*WHAT YOU SHOULD DO*:
Read the data and repeat it in full, exactly.

*MATERIAL PROVIDED*:
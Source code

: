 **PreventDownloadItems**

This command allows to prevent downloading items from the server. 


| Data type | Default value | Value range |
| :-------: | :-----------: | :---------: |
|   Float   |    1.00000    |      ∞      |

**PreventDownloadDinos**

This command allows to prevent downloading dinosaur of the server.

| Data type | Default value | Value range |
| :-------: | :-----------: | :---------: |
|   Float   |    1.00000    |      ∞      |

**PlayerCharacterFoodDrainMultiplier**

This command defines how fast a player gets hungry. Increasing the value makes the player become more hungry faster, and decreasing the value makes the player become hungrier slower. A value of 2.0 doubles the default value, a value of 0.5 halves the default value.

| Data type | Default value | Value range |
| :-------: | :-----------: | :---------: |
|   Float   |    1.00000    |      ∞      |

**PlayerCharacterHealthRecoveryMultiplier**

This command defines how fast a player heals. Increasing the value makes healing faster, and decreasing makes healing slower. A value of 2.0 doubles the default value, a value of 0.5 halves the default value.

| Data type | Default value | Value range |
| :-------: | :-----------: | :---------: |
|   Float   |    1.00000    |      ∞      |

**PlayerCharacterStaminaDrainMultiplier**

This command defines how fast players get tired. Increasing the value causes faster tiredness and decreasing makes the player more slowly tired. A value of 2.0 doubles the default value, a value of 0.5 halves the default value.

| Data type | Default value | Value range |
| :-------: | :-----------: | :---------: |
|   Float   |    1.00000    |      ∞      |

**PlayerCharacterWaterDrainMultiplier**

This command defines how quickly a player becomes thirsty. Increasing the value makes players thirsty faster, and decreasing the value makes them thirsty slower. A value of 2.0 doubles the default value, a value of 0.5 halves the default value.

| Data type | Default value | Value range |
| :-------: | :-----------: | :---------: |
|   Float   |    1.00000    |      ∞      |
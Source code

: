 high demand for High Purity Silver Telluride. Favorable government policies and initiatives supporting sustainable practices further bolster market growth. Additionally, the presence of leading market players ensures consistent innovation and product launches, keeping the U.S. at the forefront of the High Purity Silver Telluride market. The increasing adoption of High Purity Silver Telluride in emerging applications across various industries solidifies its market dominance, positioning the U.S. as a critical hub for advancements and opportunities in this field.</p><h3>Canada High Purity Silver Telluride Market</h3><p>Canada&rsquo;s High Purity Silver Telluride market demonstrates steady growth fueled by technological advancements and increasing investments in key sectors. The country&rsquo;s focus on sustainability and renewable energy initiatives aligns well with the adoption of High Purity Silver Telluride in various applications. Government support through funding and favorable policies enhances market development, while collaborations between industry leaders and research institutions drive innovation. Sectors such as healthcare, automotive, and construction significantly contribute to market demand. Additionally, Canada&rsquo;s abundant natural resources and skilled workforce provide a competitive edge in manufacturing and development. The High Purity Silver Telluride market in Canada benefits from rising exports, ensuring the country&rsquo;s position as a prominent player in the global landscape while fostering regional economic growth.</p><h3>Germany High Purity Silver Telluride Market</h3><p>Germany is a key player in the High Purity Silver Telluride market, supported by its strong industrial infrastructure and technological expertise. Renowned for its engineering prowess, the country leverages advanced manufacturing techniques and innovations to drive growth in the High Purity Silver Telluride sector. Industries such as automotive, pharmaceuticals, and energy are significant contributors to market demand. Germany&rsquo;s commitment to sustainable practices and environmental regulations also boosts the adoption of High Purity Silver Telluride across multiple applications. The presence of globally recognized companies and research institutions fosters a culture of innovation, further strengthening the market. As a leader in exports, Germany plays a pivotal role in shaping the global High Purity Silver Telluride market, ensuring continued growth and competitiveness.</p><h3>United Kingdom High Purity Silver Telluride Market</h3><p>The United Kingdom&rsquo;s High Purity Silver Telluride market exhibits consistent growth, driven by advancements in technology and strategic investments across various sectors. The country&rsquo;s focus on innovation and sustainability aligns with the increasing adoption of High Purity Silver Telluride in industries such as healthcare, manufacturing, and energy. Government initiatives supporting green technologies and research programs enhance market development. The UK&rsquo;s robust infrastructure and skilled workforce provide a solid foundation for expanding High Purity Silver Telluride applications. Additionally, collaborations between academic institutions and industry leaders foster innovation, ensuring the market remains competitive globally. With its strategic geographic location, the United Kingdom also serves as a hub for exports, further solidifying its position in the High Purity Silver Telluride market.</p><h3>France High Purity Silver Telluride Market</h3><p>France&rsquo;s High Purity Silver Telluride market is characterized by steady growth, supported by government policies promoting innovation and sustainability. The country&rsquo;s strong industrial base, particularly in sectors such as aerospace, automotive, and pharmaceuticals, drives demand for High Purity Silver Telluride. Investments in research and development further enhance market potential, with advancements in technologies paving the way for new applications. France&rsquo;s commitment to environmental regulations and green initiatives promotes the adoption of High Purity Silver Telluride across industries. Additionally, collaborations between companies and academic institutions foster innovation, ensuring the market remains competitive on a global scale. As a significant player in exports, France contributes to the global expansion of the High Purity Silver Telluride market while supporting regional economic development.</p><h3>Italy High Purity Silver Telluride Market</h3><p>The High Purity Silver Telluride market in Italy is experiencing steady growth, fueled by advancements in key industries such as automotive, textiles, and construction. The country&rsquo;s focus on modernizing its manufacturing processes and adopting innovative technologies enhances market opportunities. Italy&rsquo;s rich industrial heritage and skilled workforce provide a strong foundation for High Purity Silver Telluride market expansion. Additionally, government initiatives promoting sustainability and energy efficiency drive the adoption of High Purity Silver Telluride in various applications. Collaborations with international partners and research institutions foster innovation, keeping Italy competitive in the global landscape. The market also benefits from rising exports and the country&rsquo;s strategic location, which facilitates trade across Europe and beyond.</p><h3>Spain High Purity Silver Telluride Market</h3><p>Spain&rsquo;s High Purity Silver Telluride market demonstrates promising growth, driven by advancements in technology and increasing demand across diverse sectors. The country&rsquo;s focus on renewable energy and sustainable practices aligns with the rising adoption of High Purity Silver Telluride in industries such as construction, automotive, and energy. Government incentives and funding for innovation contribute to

*WRITTEN SOLUTION*:
Source code

: **PreventDownloadItems**

This command allows to prevent downloading items from the server. 


| Data type | Default value | Value range |
| :-------: | :-----------: | :---------: |
|   Float   |    1.00000    |      ∞      |

**PreventDownloadDinos**

This command allows to prevent downloading dinosaur of the server.

| Data type | Default value | Value range |
| :-------: | :-----------: | :---------: |
|   Float   |    1.00000    |      ∞      |

**PlayerCharacterFoodDrainMultiplier**

This command defines how fast a player gets hungry. Increasing the value makes the player become more hungry faster, and decreasing the value makes the player become hungrier slower. A value of 2.0 doubles the default value, a value of 0.5 halves the default value.

| Data type | Default value | Value range |
| :-------: | :-----------: | :---------: |
|   Float   |    1.00000    |      ∞      |

**PlayerCharacterHealthRecoveryMultiplier**

This command defines how fast a player heals. Increasing the value makes healing faster, and decreasing makes healing slower. A value of 2.0 doubles the default value, a value of 0.5 halves the default value.

| Data type | Default value | Value range |
| :-------: | :-----------: | :---------: |
|   Float   |    1.00000    |      ∞      |

**PlayerCharacterStaminaDrainMultiplier**

This command defines how fast players get tired. Increasing the value causes faster tiredness and decreasing makes the player more slowly tired. A value of 2.0 doubles the default value, a value of 0.5 halves the default value.

| Data type | Default value | Value range |
| :-------: | :-----------: | :---------: |
|   Float   |    1.00000    |      ∞      |

**PlayerCharacterWaterDrainMultiplier**

This command defines how quickly a player becomes thirsty. Increasing the value makes players thirsty faster, and decreasing the value makes them thirsty slower. A value of 2.0 doubles the default value, a value of 0.5 halves the default value.

| Data type | Default value | Value range |
| :-------: | :-----------: | :---------: |
|   Float   |    1.00000    |      ∞      |
Source code

: high demand for High Purity Silver Telluride. Favorable government policies and initiatives supporting sustainable practices further bolster market growth. Additionally, the presence of leading market players ensures consistent innovation and product launches, keeping the U.S. at the forefront of the High Purity Silver Telluride market. The increasing adoption of High Purity Silver Telluride in emerging applications across various industries solidifies its market dominance, positioning the U.S. as a critical hub for advancements and opportunities in this field.</p><h3>Canada High Purity Silver Telluride Market</h3><p>Canada&rsquo;s High Purity Silver Telluride market demonstrates steady growth fueled by technological advancements and increasing investments in key sectors. The country&rsquo;s focus on sustainability and renewable energy initiatives aligns well with the adoption of High Purity Silver Telluride in various applications. Government support through funding and favorable policies enhances market development, while collaborations between industry leaders and research institutions drive innovation. Sectors such as healthcare, automotive, and construction significantly contribute to market demand. Additionally, Canada&rsquo;s abundant natural resources and skilled workforce provide a competitive edge in manufacturing and development. The High Purity Silver Telluride market in Canada benefits from rising exports, ensuring the country&rsquo;s position as a prominent player in the global landscape while fostering regional economic growth.</p><h3>Germany High Purity Silver Telluride Market</h3><p>Germany is a key player in the High Purity Silver Telluride market, supported by its strong industrial infrastructure and technological expertise. Renowned for its engineering prowess, the country leverages advanced manufacturing techniques and innovations to drive growth in the High Purity Silver Telluride sector. Industries such as automotive, pharmaceuticals, and energy are significant contributors to market demand. Germany&rsquo;s commitment to sustainable practices and environmental regulations also boosts the adoption of High Purity Silver Telluride across multiple applications. The presence of globally recognized companies and research institutions fosters a culture of innovation, further strengthening the market. As a leader in exports, Germany plays a pivotal role in shaping the global High Purity Silver Telluride market, ensuring continued growth and competitiveness.</p><h3>United Kingdom High Purity Silver Telluride Market</h3><p>The United Kingdom&rsquo;s High Purity Silver Telluride market exhibits consistent growth, driven by advancements in technology and strategic investments across various sectors. The country&rsquo;s focus on innovation and sustainability aligns with the increasing adoption of High Purity Silver Telluride in industries such as healthcare, manufacturing, and energy. Government initiatives supporting green technologies and research programs enhance market development. The UK&rsquo;s robust infrastructure and skilled workforce provide a solid foundation for expanding High Purity Silver Telluride applications. Additionally, collaborations between academic institutions and industry leaders foster innovation, ensuring the market remains competitive globally. With its strategic geographic location, the United Kingdom also serves as a hub for exports, further solidifying its position in the High Purity Silver Telluride market.</p><h3>France High Purity Silver Telluride Market</h3><p>France&rsquo;s High Purity Silver Telluride market is characterized by steady growth, supported by government policies promoting innovation and sustainability. The country&rsquo;s strong industrial base, particularly in sectors such as aerospace, automotive, and pharmaceuticals, drives demand for High Purity Silver Telluride. Investments in research and development further enhance market potential, with advancements in technologies paving the way for new applications. France&rsquo;s commitment to environmental regulations and green initiatives promotes the adoption of High Purity Silver Telluride across industries. Additionally, collaborations between companies and academic institutions foster innovation, ensuring the market remains competitive on a global scale. As a significant player in exports, France contributes to the global expansion of the High Purity Silver Telluride market while supporting regional economic development.</p><h3>Italy High Purity Silver Telluride Market</h3><p>The High Purity Silver Telluride market in Italy is experiencing steady growth, fueled by advancements in key industries such as automotive, textiles, and construction. The country&rsquo;s focus on modernizing its manufacturing processes and adopting innovative technologies enhances market opportunities. Italy&rsquo;s rich industrial heritage and skilled workforce provide a strong foundation for High Purity Silver Telluride market expansion. Additionally, government initiatives promoting sustainability and energy efficiency drive the adoption of High Purity Silver Telluride in various applications. Collaborations with international partners and research institutions foster innovation, keeping Italy competitive in the global landscape. The market also benefits from rising exports and the country&rsquo;s strategic location, which facilitates trade across Europe and beyond.</p><h3>Spain High Purity Silver Telluride Market</h3><p>Spain&rsquo;s High Purity Silver Telluride market demonstrates promising growth, driven by advancements in technology and increasing demand across diverse sectors. The country&rsquo;s focus on renewable energy and sustainable practices aligns with the rising adoption of High Purity Silver Telluride in industries such as construction, automotive, and energy. Government incentives and funding for innovation contribute to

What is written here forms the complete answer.